You'd have to introduce some objects and/or interfaces that 
are passed around, multiple callbacks, etc. (Feel free to prove
me wrong and come up with a detailed proposal.)

Here's an alternate approach I came up with talking to Jonathan (he's
promised a more detailed writeup of GtkTreeView requirements) is a
little more of a radical change.

 * We ditch (deprecate) GtkTooltips; GtkTooltips objects are 90% just
   annoying to create and memory manage.

 * The one case where the tooltips object isn't just annoying is
   the sticky delay behavior where mousing between tooltips in 
   a single group doesn't involve a full delay for it to pop up.
   For this functionality, we add GtkTooltipsGroup, along the
   lines of GtkSizeGroup.

 * For simple cases, we add "tooltip" and "tooltip-uses-markup" 
   properties to GtkWidget.

 * We can reimplement GtkTooltips using GtkTooltipsGroup and
   gtk_widget_set_tooltip().

 * For custom tooltips, we introduce the GtkTooltipsWindow widget,
   There is a singleton GtkTooltipsWindow object per toplevel,
   which can be retrieved with:

    gtk_widget_get_tooltips_window()

   This both handles the display of the yellow rectangle, and the 
   logic for showing/hiding the tooltip based on keyboard and 
   mouse actions.

    typedef enum { GTK_TOOLTIPS_MOUSE, GTK_TOOLTIPS_KEYBOARD } GtkTooltipsContext;

    void gtk_tooltips_window_begin (GtkTooltipsWindow *window,
                                    GtkTooltipsContext context,
                                    GObject           *owner);
    void gtk_tooltips_window_end   (GtkTooltipsWindow *window,
                                    GtkTooltipsContext context,
                                    GObject           *owner);
    void gtk_tooltips_window_set_text (GtkTooltipsWindow  *window,
                                       GtkTooltipsContext  context,
                                       GObject            *owner,
                                       const char         *text);
    void gtk_tooltips_window_set_markup (GtkTooltipsWindow  *window,
                                         GtkTooltipsContext  context,
                                         GObject            *owner,
                                         const char         *markup);
    void gtk_tooltips_window_set_area   (GtkTooltipsWindow  *window,
                                         GtkTooltipsContext  context,
                                         GdkWindow          *relative_to,
                                         int x, int y, int width, int height);
    void gtk_tooltips_window_set_group  (GtkTooltipsWindow  *window,
                                         GtkTooltipsContext  context,
                                         GObject            *owner,
                                         GtkTooltipsGroup    group);

The concepts of the above are:

 - The GtkTooltipsWindow keeps two stacks of "active objects" for
   keyboard and mouse focus. With each object in the stack, we
   store text/markup rectangle, and possible GtkTooltipsGroup.

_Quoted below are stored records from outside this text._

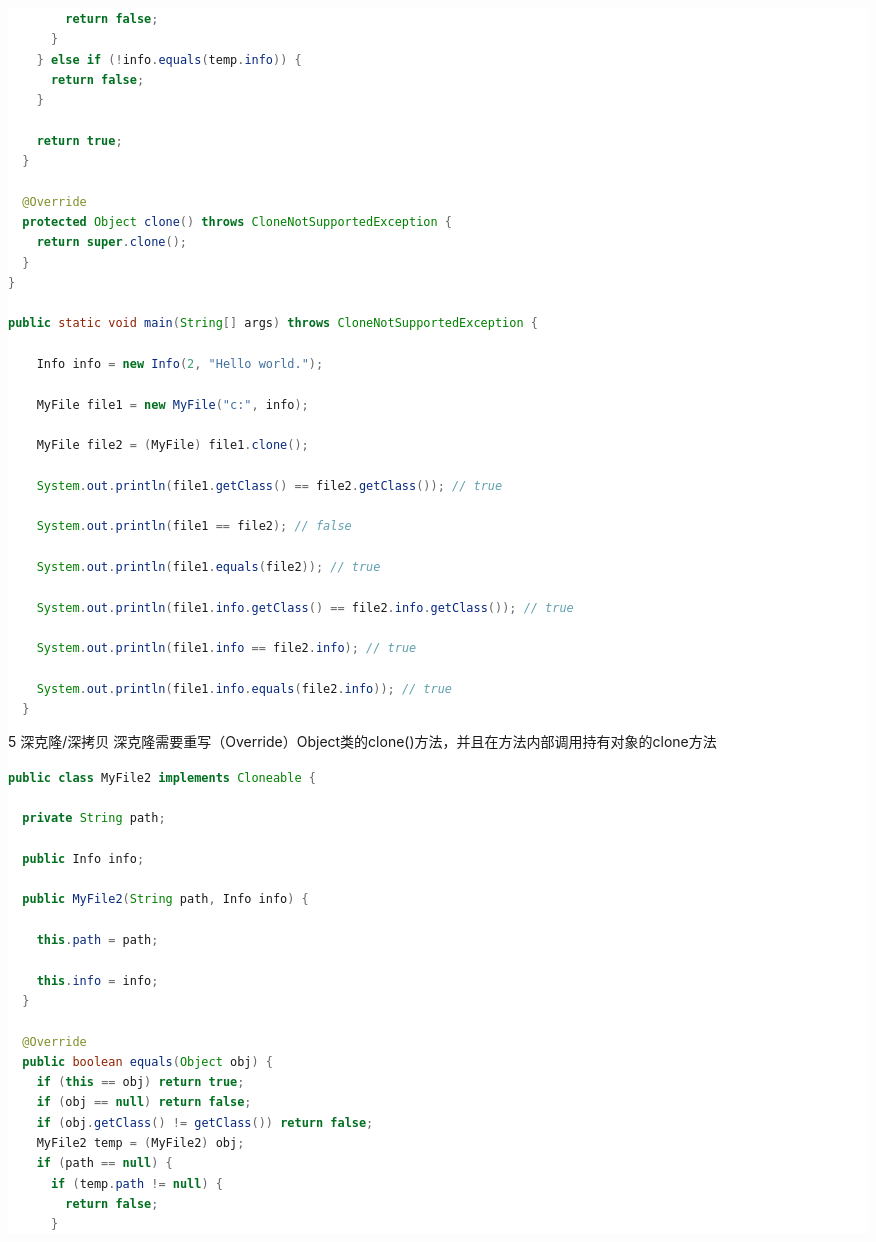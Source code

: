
 ``` java
        return false;
      }
    } else if (!info.equals(temp.info)) {
      return false;
    }

    return true;
  }

  @Override
  protected Object clone() throws CloneNotSupportedException {
    return super.clone();
  }
}

public static void main(String[] args) throws CloneNotSupportedException {

    Info info = new Info(2, "Hello world.");

    MyFile file1 = new MyFile("c:", info);

    MyFile file2 = (MyFile) file1.clone();

    System.out.println(file1.getClass() == file2.getClass()); // true

    System.out.println(file1 == file2); // false

    System.out.println(file1.equals(file2)); // true

    System.out.println(file1.info.getClass() == file2.info.getClass()); // true

    System.out.println(file1.info == file2.info); // true

    System.out.println(file1.info.equals(file2.info)); // true
  }

```
5 深克隆/深拷贝
深克隆需要重写（Override）Object类的clone()方法，并且在方法内部调用持有对象的clone方法

``` java
public class MyFile2 implements Cloneable {

  private String path;

  public Info info;

  public MyFile2(String path, Info info) {

    this.path = path;

    this.info = info;
  }

  @Override
  public boolean equals(Object obj) {
    if (this == obj) return true;
    if (obj == null) return false;
    if (obj.getClass() != getClass()) return false;
    MyFile2 temp = (MyFile2) obj;
    if (path == null) {
      if (temp.path != null) {
        return false;
      }
```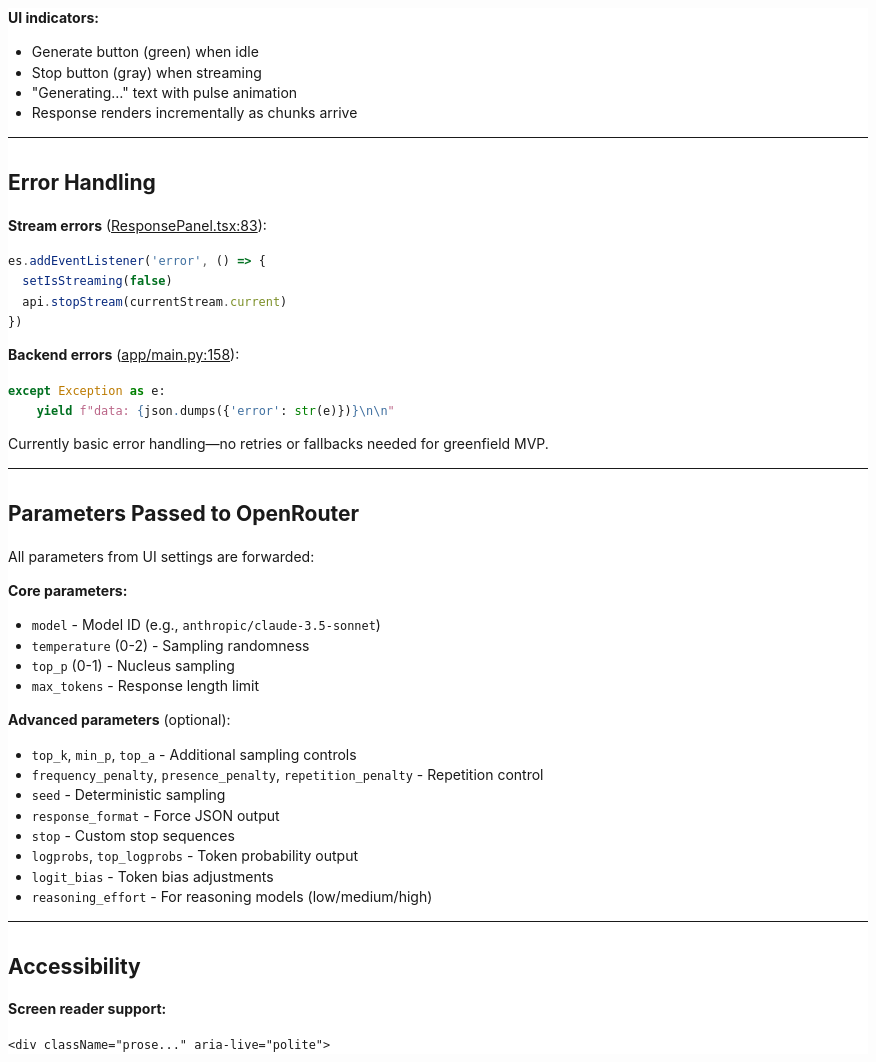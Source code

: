 **UI indicators:**
- Generate button (green) when idle
- Stop button (gray) when streaming
- "Generating…" text with pulse animation
- Response renders incrementally as chunks arrive

---

## Error Handling

**Stream errors** ([ResponsePanel.tsx:83](../frontend/src/components/ResponsePanel.tsx#L83)):
```typescript
es.addEventListener('error', () => {
  setIsStreaming(false)
  api.stopStream(currentStream.current)
})
```

**Backend errors** ([app/main.py:158](../backend/app/main.py#L158)):
```python
except Exception as e:
    yield f"data: {json.dumps({'error': str(e)})}\n\n"
```

Currently basic error handling—no retries or fallbacks needed for greenfield MVP.

---

## Parameters Passed to OpenRouter

All parameters from UI settings are forwarded:

**Core parameters:**
- `model` - Model ID (e.g., `anthropic/claude-3.5-sonnet`)
- `temperature` (0-2) - Sampling randomness
- `top_p` (0-1) - Nucleus sampling
- `max_tokens` - Response length limit

**Advanced parameters** (optional):
- `top_k`, `min_p`, `top_a` - Additional sampling controls
- `frequency_penalty`, `presence_penalty`, `repetition_penalty` - Repetition control
- `seed` - Deterministic sampling
- `response_format` - Force JSON output
- `stop` - Custom stop sequences
- `logprobs`, `top_logprobs` - Token probability output
- `logit_bias` - Token bias adjustments
- `reasoning_effort` - For reasoning models (low/medium/high)

---

## Accessibility

**Screen reader support:**
```tsx
<div className="prose..." aria-live="polite">
```

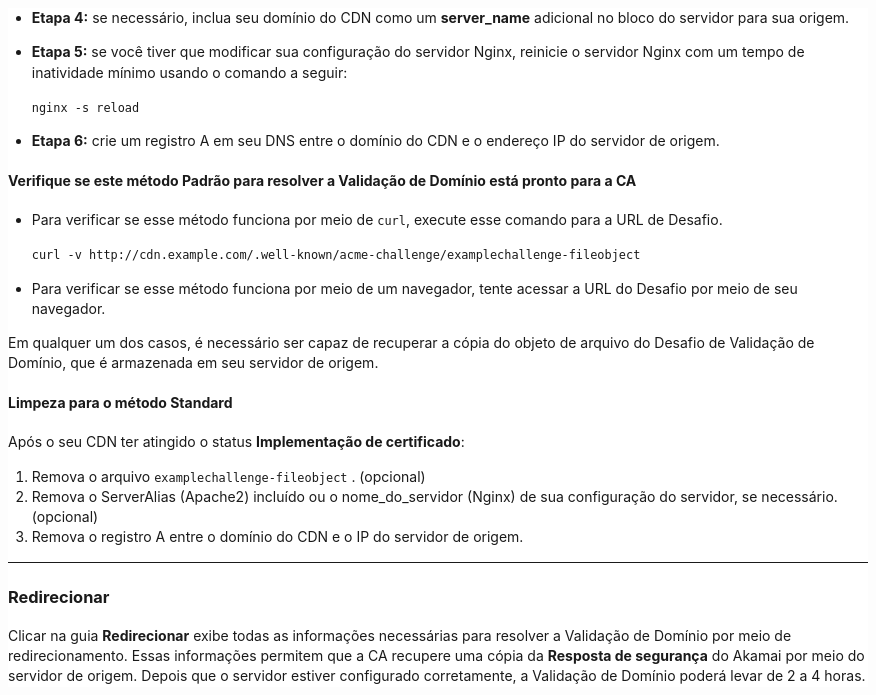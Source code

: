   * **Etapa 4:** se necessário, inclua seu domínio do CDN como um **server_name** adicional no bloco do servidor para sua origem.

  * **Etapa 5:** se você tiver que modificar sua configuração do servidor Nginx, reinicie o servidor Nginx com um tempo de inatividade mínimo usando o comando a seguir:

      ```
      nginx -s reload
      ```

  * **Etapa 6:** crie um registro A em seu DNS entre o domínio do CDN e o endereço IP do servidor de origem.

#### Verifique se este método Padrão para resolver a Validação de Domínio está pronto para a CA

* Para verificar se esse método funciona por meio de `curl`, execute esse comando para a URL de Desafio.
    ```
    curl -v http://cdn.example.com/.well-known/acme-challenge/examplechallenge-fileobject
    ```
* Para verificar se esse método funciona por meio de um navegador, tente acessar a URL do Desafio por meio de seu navegador.

Em qualquer um dos casos, é necessário ser capaz de recuperar a cópia do objeto de arquivo do Desafio de Validação de Domínio, que é armazenada em seu servidor de origem.

#### Limpeza para o método Standard

Após o seu CDN ter atingido o status **Implementação de certificado**:
1. Remova o arquivo  ` examplechallenge-fileobject ` . (opcional)
1. Remova o ServerAlias (Apache2) incluído ou o nome_do_servidor (Nginx) de sua configuração do servidor, se necessário. (opcional)
1. Remova o registro A entre o domínio do CDN e o IP do servidor de origem.

---
### Redirecionar

Clicar na guia **Redirecionar** exibe todas as informações necessárias para resolver a Validação de Domínio por meio de redirecionamento. Essas informações permitem que a CA recupere uma cópia da **Resposta de segurança** do Akamai por meio do servidor de origem. Depois que o servidor estiver configurado corretamente, a Validação de Domínio poderá levar de 2 a 4 horas.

 - You call  tw.begin (MOUSE) on when the mouse enters a tooltips
   area, tw.begin (KEYBOARD) on a tooltips object getting 
   keyboard focus and tw.end (MOUSE/KEYBOARD) on 
   mouse leave / focus out.

 - The 'GObject *owner*' arguments allow proper handling of nested
   tooltips areas. (think a treeview with tooltips with tooltips
   on individual rows.) It can be any GObject - the widget itself,
   a GdkWindow, whatever.

A lot of the details of the above maybe should be a little different
than I've sketched out, but I think it is a whole lot simpler than
any callback-based mechanism with the same set of functionality.